• [GOAL OF THE EXERCISE]: Return the full set of entries precisely. Do not carry over any pictures.

• [RECORDS TO PROCESS]:

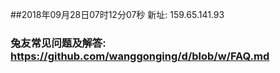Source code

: ##2018年09月28日07时12分07秒 新址: 159.65.141.93
### 兔友常见问题及解答: https://github.com/wanggonging/d/blob/w/FAQ.md
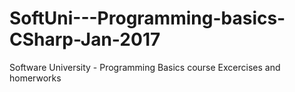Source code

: # SoftUni---Programming-basics-CSharp-Jan-2017
Software University - Programming Basics course
Excercises and homerworks
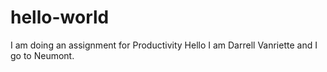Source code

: # hello-world
I am doing an assignment for Productivity
Hello I am Darrell Vanriette and I go to Neumont.
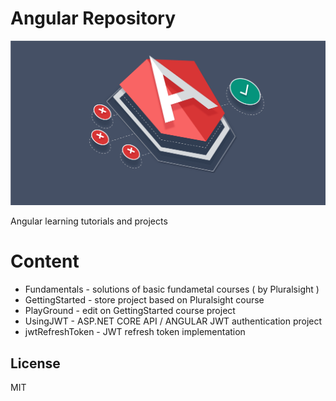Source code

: # Angular Repository

![](https://github.com/VeselinovStf/Angular/blob/master/repoImg/demo.jpeg)

Angular learning tutorials and projects

# Content
  - Fundamentals - solutions of basic fundametal courses ( by Pluralsight )
  - GettingStarted - store project based on Pluralsight course
  - PlayGround - edit on GettingStarted course project
  - UsingJWT - ASP.NET CORE API / ANGULAR JWT authentication project
  - jwtRefreshToken - JWT refresh token implementation 

License
----

MIT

• [EXERCISE OUTPUT]:
Source code

: ##2018年09月28日07时12分07秒 新址: 159.65.141.93
### 兔友常见问题及解答: https://github.com/wanggonging/d/blob/w/FAQ.md
Source code

: # SoftUni---Programming-basics-CSharp-Jan-2017
Software University - Programming Basics course
Excercises and homerworks
Source code

: # hello-world
I am doing an assignment for Productivity
Hello I am Darrell Vanriette and I go to Neumont.
Source code

: # Angular Repository

![](https://github.com/VeselinovStf/Angular/blob/master/repoImg/demo.jpeg)

Angular learning tutorials and projects

# Content
  - Fundamentals - solutions of basic fundametal courses ( by Pluralsight )
  - GettingStarted - store project based on Pluralsight course
  - PlayGround - edit on GettingStarted course project
  - UsingJWT - ASP.NET CORE API / ANGULAR JWT authentication project
  - jwtRefreshToken - JWT refresh token implementation 

License
----

MIT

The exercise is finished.